El dilema entre finito e infinito guarda el misterio de lo insoldable. Dios como criatura adornada de omnipotencia, omnisciencia, etcétera, etcétera, es una criatura del infinito: casi se identifica con él. Pero nosotros, nuestra inteligencia, nuestro entendimiento, se circunscribe a lo finito: el hombre como las demás criaturas y todo lo que nos rodea habita en la órbita de lo finito.
Las grandes religiones se refieren un Dios inconmensurable, todopoderoso, que habita en un cielo tan infinito como él mismo, pero el hombre ha concebido también otros dioses más hogareños, es más, los ha identificado con otras fuerzas de la naturaleza: los bosques, los manantiales, los cruces de caminos, etcétera. Los mitos antiguos celtas, o las religiones animistas, entre otras presentan multitud de ejemplos. Pues bien, yo también tengo mi dios, mi "pequeño" dios, todos tenemos nuestros pequeños dioses, más humanos tal vez, más comprensibles para nuestra inteligencia. El caso más extremo es el dios de Spinoza, en el que toda la naturaleza llega a identificarse con dios. No obstante, siendo este dios tan grandioso, no llega a alcanzar la magnitud infinita del Dios de religiones tan extendidas como el Islamismo o el Cristianismo. El dios de Spinoza, grande sí, pero no tanto como aquellos. Mas, mi "pequeño" dios es más familiar, es el que domina en mi entorno: son los seres alados que con su canto me alegran la mañana, el estallido de la flor que ha brotado con las primeras briznas del amanecer, el aroma de la multitud de flores que brotan y renacen en la inaugurada primavera: sí, debe de haber un cielo, pero el mío está aquí a mi alrededor en esos momentos, y todo ello me lo da, es, mi "pequeño" dios.

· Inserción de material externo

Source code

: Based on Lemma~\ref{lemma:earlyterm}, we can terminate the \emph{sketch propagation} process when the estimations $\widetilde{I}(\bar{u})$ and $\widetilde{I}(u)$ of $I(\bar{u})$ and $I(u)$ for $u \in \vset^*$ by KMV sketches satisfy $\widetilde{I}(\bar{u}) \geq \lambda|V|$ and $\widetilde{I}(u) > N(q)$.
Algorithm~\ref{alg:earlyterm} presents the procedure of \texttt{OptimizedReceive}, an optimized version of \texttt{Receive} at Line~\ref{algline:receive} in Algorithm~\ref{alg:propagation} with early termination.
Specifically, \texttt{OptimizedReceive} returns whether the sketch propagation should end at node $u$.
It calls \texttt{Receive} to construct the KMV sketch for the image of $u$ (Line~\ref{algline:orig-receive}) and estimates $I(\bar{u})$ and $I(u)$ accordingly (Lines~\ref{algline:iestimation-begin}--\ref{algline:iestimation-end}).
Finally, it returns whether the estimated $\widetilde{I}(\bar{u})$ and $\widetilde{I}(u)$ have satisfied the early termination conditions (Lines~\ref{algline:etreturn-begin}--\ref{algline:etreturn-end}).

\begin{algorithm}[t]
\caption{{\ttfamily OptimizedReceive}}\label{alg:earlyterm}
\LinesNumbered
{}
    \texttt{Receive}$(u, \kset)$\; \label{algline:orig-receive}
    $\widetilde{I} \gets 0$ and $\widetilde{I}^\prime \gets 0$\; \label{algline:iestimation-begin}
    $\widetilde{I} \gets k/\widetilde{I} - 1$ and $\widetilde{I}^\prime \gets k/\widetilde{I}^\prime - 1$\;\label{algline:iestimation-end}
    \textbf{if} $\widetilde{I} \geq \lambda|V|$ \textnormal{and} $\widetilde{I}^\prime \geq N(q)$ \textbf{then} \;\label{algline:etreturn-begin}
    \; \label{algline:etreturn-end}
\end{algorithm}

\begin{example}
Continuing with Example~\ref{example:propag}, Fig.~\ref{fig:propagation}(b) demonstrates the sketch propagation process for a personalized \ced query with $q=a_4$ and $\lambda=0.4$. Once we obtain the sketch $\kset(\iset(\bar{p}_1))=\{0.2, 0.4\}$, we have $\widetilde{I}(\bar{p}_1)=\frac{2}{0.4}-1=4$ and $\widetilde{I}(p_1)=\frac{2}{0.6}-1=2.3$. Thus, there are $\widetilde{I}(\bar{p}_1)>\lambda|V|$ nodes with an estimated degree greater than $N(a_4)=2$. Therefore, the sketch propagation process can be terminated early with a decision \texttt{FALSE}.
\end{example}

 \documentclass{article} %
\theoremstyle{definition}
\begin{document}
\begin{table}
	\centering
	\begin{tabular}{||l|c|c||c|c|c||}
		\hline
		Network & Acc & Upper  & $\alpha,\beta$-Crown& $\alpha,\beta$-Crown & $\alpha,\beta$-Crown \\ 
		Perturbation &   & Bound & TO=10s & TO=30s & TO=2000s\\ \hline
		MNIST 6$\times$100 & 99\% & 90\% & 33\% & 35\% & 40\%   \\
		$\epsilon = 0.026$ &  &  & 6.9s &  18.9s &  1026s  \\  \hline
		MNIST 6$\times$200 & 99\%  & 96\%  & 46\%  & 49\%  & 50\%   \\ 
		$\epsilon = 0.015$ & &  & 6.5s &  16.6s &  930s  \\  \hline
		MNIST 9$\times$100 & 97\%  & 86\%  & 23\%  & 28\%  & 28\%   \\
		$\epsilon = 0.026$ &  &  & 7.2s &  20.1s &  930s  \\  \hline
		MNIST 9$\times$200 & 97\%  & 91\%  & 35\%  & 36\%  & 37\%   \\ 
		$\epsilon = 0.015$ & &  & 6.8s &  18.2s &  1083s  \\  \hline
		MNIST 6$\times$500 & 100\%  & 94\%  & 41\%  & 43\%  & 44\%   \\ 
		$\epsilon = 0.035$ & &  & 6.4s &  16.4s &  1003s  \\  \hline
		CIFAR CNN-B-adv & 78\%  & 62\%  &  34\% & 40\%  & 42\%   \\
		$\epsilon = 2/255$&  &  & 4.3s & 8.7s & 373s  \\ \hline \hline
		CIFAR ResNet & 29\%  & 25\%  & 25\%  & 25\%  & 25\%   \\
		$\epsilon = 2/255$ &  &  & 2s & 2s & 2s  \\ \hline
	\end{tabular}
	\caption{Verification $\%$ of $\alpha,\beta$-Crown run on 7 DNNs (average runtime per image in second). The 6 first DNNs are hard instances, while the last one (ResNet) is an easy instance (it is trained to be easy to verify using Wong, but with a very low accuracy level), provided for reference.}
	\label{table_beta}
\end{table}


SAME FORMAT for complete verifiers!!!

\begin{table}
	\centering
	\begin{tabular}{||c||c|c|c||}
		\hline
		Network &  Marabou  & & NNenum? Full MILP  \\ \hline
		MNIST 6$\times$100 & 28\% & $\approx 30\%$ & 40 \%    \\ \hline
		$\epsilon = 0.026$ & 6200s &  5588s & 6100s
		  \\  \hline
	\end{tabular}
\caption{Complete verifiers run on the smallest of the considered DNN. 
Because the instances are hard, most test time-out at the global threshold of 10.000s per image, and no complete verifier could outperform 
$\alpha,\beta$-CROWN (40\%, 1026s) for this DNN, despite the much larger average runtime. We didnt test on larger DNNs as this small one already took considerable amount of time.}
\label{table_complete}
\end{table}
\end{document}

Finito e infinito aquí se encuentran: el formidable Dios inmenso, abstracto de la religión, y mi "pequeño" dios, familiar, finito, pero que delicadamente me acoge en su seno, que se identifica con mi propio yo, un placentero alivio que calma y sacia todos mis anhelos, el presente perpetuo que no aspira a más, y soy feliz aquí: ¡Mi "pequeño" dios!